(Stored data)
━━━━━━━━━━━━━━━━━━━━━━━━━━━━━━
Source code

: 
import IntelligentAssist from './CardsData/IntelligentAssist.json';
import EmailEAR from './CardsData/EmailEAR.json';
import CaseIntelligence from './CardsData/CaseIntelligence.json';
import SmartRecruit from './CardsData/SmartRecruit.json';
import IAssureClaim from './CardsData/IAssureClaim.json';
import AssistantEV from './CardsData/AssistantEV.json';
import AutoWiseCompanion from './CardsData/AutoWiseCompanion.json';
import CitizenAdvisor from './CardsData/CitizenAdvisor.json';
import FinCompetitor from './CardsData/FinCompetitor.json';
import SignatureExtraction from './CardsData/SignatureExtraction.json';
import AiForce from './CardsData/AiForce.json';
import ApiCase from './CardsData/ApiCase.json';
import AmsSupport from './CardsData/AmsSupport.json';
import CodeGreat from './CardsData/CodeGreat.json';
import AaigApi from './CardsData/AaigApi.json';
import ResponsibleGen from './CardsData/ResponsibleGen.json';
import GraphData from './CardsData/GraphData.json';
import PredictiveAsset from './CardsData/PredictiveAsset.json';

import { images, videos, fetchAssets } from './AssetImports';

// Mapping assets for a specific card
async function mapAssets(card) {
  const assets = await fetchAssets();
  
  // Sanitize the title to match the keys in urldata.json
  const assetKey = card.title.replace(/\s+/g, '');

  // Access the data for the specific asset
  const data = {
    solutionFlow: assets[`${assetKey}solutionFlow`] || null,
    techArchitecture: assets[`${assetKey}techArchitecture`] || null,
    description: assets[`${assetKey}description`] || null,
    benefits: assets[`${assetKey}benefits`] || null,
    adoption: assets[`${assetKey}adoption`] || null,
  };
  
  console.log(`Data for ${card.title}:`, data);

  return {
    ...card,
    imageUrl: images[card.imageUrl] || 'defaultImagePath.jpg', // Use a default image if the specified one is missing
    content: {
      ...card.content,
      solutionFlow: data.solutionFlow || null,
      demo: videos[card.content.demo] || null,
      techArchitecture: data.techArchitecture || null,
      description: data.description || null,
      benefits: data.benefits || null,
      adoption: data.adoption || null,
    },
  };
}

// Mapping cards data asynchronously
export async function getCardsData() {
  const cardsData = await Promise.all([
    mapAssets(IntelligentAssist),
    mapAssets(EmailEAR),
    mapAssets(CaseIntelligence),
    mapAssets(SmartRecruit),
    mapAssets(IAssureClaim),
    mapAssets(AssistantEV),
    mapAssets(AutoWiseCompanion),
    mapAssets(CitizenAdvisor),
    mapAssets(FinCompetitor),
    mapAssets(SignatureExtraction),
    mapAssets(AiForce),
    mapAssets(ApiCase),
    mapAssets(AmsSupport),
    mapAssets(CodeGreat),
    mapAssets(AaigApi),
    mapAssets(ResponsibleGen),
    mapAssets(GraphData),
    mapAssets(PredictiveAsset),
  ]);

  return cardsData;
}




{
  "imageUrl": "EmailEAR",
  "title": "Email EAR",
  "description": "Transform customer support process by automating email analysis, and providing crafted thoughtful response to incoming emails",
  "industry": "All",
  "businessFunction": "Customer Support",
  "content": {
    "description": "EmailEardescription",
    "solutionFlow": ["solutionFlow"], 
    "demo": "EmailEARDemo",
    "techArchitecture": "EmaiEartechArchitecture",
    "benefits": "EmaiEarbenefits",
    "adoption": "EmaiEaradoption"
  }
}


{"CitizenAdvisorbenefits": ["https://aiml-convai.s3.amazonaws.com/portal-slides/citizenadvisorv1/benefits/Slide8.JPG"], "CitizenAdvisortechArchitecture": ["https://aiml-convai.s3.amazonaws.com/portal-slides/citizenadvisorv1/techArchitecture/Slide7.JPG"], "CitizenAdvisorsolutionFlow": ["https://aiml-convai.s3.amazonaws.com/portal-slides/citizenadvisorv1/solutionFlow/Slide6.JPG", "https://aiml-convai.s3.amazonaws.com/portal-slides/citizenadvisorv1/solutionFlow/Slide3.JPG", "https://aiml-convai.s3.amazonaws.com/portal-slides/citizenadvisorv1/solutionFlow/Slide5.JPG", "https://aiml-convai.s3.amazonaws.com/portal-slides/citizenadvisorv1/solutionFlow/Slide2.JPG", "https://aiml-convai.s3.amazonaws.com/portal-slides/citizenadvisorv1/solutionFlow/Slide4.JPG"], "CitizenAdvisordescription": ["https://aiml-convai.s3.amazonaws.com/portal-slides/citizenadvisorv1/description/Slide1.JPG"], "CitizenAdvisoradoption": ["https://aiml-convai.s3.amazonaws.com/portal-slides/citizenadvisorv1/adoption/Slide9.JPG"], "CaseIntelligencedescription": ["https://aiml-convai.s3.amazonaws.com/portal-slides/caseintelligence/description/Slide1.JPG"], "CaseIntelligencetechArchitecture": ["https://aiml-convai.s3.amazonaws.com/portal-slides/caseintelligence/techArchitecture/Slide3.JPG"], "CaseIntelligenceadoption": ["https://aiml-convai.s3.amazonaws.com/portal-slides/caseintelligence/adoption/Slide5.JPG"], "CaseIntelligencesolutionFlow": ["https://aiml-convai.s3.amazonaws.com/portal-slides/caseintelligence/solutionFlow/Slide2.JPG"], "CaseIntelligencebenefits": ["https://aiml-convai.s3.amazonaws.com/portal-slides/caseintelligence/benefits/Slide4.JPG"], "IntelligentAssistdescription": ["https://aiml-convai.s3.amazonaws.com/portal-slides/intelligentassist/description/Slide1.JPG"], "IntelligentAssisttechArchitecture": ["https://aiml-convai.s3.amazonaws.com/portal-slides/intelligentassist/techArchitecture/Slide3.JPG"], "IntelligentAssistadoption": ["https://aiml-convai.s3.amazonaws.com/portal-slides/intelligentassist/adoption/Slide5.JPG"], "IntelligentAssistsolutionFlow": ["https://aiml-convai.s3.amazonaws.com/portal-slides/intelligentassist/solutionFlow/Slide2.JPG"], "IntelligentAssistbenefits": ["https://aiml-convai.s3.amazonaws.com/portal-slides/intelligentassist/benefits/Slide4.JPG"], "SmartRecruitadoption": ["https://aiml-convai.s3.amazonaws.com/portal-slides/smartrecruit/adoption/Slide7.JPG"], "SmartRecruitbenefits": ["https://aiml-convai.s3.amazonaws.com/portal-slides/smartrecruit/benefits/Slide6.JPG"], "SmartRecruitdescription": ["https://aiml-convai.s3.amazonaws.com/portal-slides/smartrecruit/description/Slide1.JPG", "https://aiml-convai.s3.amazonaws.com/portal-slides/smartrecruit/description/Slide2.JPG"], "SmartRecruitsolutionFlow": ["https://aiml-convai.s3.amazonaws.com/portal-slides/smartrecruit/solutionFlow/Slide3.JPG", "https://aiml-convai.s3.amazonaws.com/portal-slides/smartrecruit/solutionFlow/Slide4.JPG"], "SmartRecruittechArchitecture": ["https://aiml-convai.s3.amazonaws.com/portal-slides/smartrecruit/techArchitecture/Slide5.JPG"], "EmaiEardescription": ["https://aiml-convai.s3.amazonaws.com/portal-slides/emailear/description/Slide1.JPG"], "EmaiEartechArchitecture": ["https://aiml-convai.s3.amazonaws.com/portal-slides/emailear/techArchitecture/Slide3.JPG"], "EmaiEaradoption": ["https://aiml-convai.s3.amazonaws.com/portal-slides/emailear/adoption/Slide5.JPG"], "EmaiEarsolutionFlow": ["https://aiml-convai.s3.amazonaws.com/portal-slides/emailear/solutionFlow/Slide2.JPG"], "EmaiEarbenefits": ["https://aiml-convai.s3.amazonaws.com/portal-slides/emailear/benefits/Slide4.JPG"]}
━━━━━━━━━━━━━━━━━━━━━━━━━━━━━━
Task requirements ::
Every entry must be set down exactly, with nothing left out.

Response to this exercise ::
Source code

: 
import IntelligentAssist from './CardsData/IntelligentAssist.json';
import EmailEAR from './CardsData/EmailEAR.json';
import CaseIntelligence from './CardsData/CaseIntelligence.json';
import SmartRecruit from './CardsData/SmartRecruit.json';
import IAssureClaim from './CardsData/IAssureClaim.json';
import AssistantEV from './CardsData/AssistantEV.json';
import AutoWiseCompanion from './CardsData/AutoWiseCompanion.json';
import CitizenAdvisor from './CardsData/CitizenAdvisor.json';
import FinCompetitor from './CardsData/FinCompetitor.json';
import SignatureExtraction from './CardsData/SignatureExtraction.json';
import AiForce from './CardsData/AiForce.json';
import ApiCase from './CardsData/ApiCase.json';
import AmsSupport from './CardsData/AmsSupport.json';
import CodeGreat from './CardsData/CodeGreat.json';
import AaigApi from './CardsData/AaigApi.json';
import ResponsibleGen from './CardsData/ResponsibleGen.json';
import GraphData from './CardsData/GraphData.json';
import PredictiveAsset from './CardsData/PredictiveAsset.json';

import { images, videos, fetchAssets } from './AssetImports';

// Mapping assets for a specific card
async function mapAssets(card) {
  const assets = await fetchAssets();
  
  // Sanitize the title to match the keys in urldata.json
  const assetKey = card.title.replace(/\s+/g, '');

  // Access the data for the specific asset
  const data = {
    solutionFlow: assets[`${assetKey}solutionFlow`] || null,
    techArchitecture: assets[`${assetKey}techArchitecture`] || null,
    description: assets[`${assetKey}description`] || null,
    benefits: assets[`${assetKey}benefits`] || null,
    adoption: assets[`${assetKey}adoption`] || null,
  };
  
  console.log(`Data for ${card.title}:`, data);

  return {
    ...card,
    imageUrl: images[card.imageUrl] || 'defaultImagePath.jpg', // Use a default image if the specified one is missing
    content: {
      ...card.content,
      solutionFlow: data.solutionFlow || null,
      demo: videos[card.content.demo] || null,
      techArchitecture: data.techArchitecture || null,
      description: data.description || null,
      benefits: data.benefits || null,
      adoption: data.adoption || null,
    },
  };
}

// Mapping cards data asynchronously
export async function getCardsData() {
  const cardsData = await Promise.all([
    mapAssets(IntelligentAssist),
    mapAssets(EmailEAR),
    mapAssets(CaseIntelligence),
    mapAssets(SmartRecruit),
    mapAssets(IAssureClaim),
    mapAssets(AssistantEV),
    mapAssets(AutoWiseCompanion),
    mapAssets(CitizenAdvisor),
    mapAssets(FinCompetitor),
    mapAssets(SignatureExtraction),
    mapAssets(AiForce),
    mapAssets(ApiCase),
    mapAssets(AmsSupport),
    mapAssets(CodeGreat),
    mapAssets(AaigApi),
    mapAssets(ResponsibleGen),
    mapAssets(GraphData),
    mapAssets(PredictiveAsset),
  ]);

  return cardsData;
}




{
  "imageUrl": "EmailEAR",
  "title": "Email EAR",
  "description": "Transform customer support process by automating email analysis, and providing crafted thoughtful response to incoming emails",
  "industry": "All",
  "businessFunction": "Customer Support",
  "content": {
    "description": "EmailEardescription",
    "solutionFlow": ["solutionFlow"], 
    "demo": "EmailEARDemo",
    "techArchitecture": "EmaiEartechArchitecture",
    "benefits": "EmaiEarbenefits",
    "adoption": "EmaiEaradoption"
  }
}


{"CitizenAdvisorbenefits": ["https://aiml-convai.s3.amazonaws.com/portal-slides/citizenadvisorv1/benefits/Slide8.JPG"], "CitizenAdvisortechArchitecture": ["https://aiml-convai.s3.amazonaws.com/portal-slides/citizenadvisorv1/techArchitecture/Slide7.JPG"], "CitizenAdvisorsolutionFlow": ["https://aiml-convai.s3.amazonaws.com/portal-slides/citizenadvisorv1/solutionFlow/Slide6.JPG", "https://aiml-convai.s3.amazonaws.com/portal-slides/citizenadvisorv1/solutionFlow/Slide3.JPG", "https://aiml-convai.s3.amazonaws.com/portal-slides/citizenadvisorv1/solutionFlow/Slide5.JPG", "https://aiml-convai.s3.amazonaws.com/portal-slides/citizenadvisorv1/solutionFlow/Slide2.JPG", "https://aiml-convai.s3.amazonaws.com/portal-slides/citizenadvisorv1/solutionFlow/Slide4.JPG"], "CitizenAdvisordescription": ["https://aiml-convai.s3.amazonaws.com/portal-slides/citizenadvisorv1/description/Slide1.JPG"], "CitizenAdvisoradoption": ["https://aiml-convai.s3.amazonaws.com/portal-slides/citizenadvisorv1/adoption/Slide9.JPG"], "CaseIntelligencedescription": ["https://aiml-convai.s3.amazonaws.com/portal-slides/caseintelligence/description/Slide1.JPG"], "CaseIntelligencetechArchitecture": ["https://aiml-convai.s3.amazonaws.com/portal-slides/caseintelligence/techArchitecture/Slide3.JPG"], "CaseIntelligenceadoption": ["https://aiml-convai.s3.amazonaws.com/portal-slides/caseintelligence/adoption/Slide5.JPG"], "CaseIntelligencesolutionFlow": ["https://aiml-convai.s3.amazonaws.com/portal-slides/caseintelligence/solutionFlow/Slide2.JPG"], "CaseIntelligencebenefits": ["https://aiml-convai.s3.amazonaws.com/portal-slides/caseintelligence/benefits/Slide4.JPG"], "IntelligentAssistdescription": ["https://aiml-convai.s3.amazonaws.com/portal-slides/intelligentassist/description/Slide1.JPG"], "IntelligentAssisttechArchitecture": ["https://aiml-convai.s3.amazonaws.com/portal-slides/intelligentassist/techArchitecture/Slide3.JPG"], "IntelligentAssistadoption": ["https://aiml-convai.s3.amazonaws.com/portal-slides/intelligentassist/adoption/Slide5.JPG"], "IntelligentAssistsolutionFlow": ["https://aiml-convai.s3.amazonaws.com/portal-slides/intelligentassist/solutionFlow/Slide2.JPG"], "IntelligentAssistbenefits": ["https://aiml-convai.s3.amazonaws.com/portal-slides/intelligentassist/benefits/Slide4.JPG"], "SmartRecruitadoption": ["https://aiml-convai.s3.amazonaws.com/portal-slides/smartrecruit/adoption/Slide7.JPG"], "SmartRecruitbenefits": ["https://aiml-convai.s3.amazonaws.com/portal-slides/smartrecruit/benefits/Slide6.JPG"], "SmartRecruitdescription": ["https://aiml-convai.s3.amazonaws.com/portal-slides/smartrecruit/description/Slide1.JPG", "https://aiml-convai.s3.amazonaws.com/portal-slides/smartrecruit/description/Slide2.JPG"], "SmartRecruitsolutionFlow": ["https://aiml-convai.s3.amazonaws.com/portal-slides/smartrecruit/solutionFlow/Slide3.JPG", "https://aiml-convai.s3.amazonaws.com/portal-slides/smartrecruit/solutionFlow/Slide4.JPG"], "SmartRecruittechArchitecture": ["https://aiml-convai.s3.amazonaws.com/portal-slides/smartrecruit/techArchitecture/Slide5.JPG"], "EmaiEardescription": ["https://aiml-convai.s3.amazonaws.com/portal-slides/emailear/description/Slide1.JPG"], "EmaiEartechArchitecture": ["https://aiml-convai.s3.amazonaws.com/portal-slides/emailear/techArchitecture/Slide3.JPG"], "EmaiEaradoption": ["https://aiml-convai.s3.amazonaws.com/portal-slides/emailear/adoption/Slide5.JPG"], "EmaiEarsolutionFlow": ["https://aiml-convai.s3.amazonaws.com/portal-slides/emailear/solutionFlow/Slide2.JPG"], "EmaiEarbenefits": ["https://aiml-convai.s3.amazonaws.com/portal-slides/emailear/benefits/Slide4.JPG"]}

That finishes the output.